Bioinformatics Asked on July 30, 2020
I have multiple files (n=86000) with one column each and I want to combine them all into one file with 86000 columns.
I tried the following command
Paste *.txt > mean.txt
And as a for loop
for i in *.txt, do paste $i > mean.txt; done
This did not appear to work because there are 86000 to combine, I then divided my files into multiple folders with each folder not containing more than 15000 files but this did not working
Format of my single file is as follows (It has 16000 lines)
0.047202943506056
0.0383549703366668
0.0159162908608477
0.0238048058550539
0.0694728928685859
0.0389052658410832
What is the bug in the code?
The bug in your loop appears be "> filename
" per column, this over-rides the last iteration resulting in a file with a single column, which has been over-written 85999 times. Thus the file output you observe should be the single column present in the last file of your array. If you replaced "> filename
" with ">> filename
" within the loop you would then append to the file a new column with each iteration. If the loop fell over at some point you could then simply use one of the outputs of wc filename
to assess how many columns you had (you might have to transponse the data for wc to work (lots of scripts for this in Perl), although there will almost certainly be an easy solution for counting columns in awk.

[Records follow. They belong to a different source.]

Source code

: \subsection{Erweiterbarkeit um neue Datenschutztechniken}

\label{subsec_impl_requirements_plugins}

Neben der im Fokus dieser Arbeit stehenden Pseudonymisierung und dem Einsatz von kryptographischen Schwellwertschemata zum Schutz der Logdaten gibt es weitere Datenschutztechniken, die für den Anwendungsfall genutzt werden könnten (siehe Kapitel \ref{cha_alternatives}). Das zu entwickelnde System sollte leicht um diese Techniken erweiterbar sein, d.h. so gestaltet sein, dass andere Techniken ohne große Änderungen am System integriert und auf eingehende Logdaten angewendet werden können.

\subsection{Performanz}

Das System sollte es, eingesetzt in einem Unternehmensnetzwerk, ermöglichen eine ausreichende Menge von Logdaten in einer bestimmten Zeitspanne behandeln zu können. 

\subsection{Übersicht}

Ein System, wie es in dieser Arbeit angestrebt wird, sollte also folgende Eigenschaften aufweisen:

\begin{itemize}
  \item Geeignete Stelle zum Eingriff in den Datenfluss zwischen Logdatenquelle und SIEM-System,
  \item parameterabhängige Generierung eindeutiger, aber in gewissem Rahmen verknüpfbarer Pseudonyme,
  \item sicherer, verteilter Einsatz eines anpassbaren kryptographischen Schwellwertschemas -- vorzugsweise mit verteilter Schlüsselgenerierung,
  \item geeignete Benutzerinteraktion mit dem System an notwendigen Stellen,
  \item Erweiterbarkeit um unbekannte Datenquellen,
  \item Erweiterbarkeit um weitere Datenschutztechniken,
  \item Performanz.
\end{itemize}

Personally, I would use a dataframe for this operation (possibly R, definately Python pandas), because 86000 columns is a lot of columns in any other walk of life, even if it is just post-processing. Generally, if you just want bash, awk is a better solution in this case (I don't code with it, but some here certainly do). However, I do get the idea that paste
will work if each column is an identical length.
BTW paste
must be lower case, you've got Paste
in the first line of your code, but its okay in the second bit of code.
BTW BTW, I did not know shell would take *.txt directly as an array, with Perl/Python you need to "glob" it and assign it as an array/list.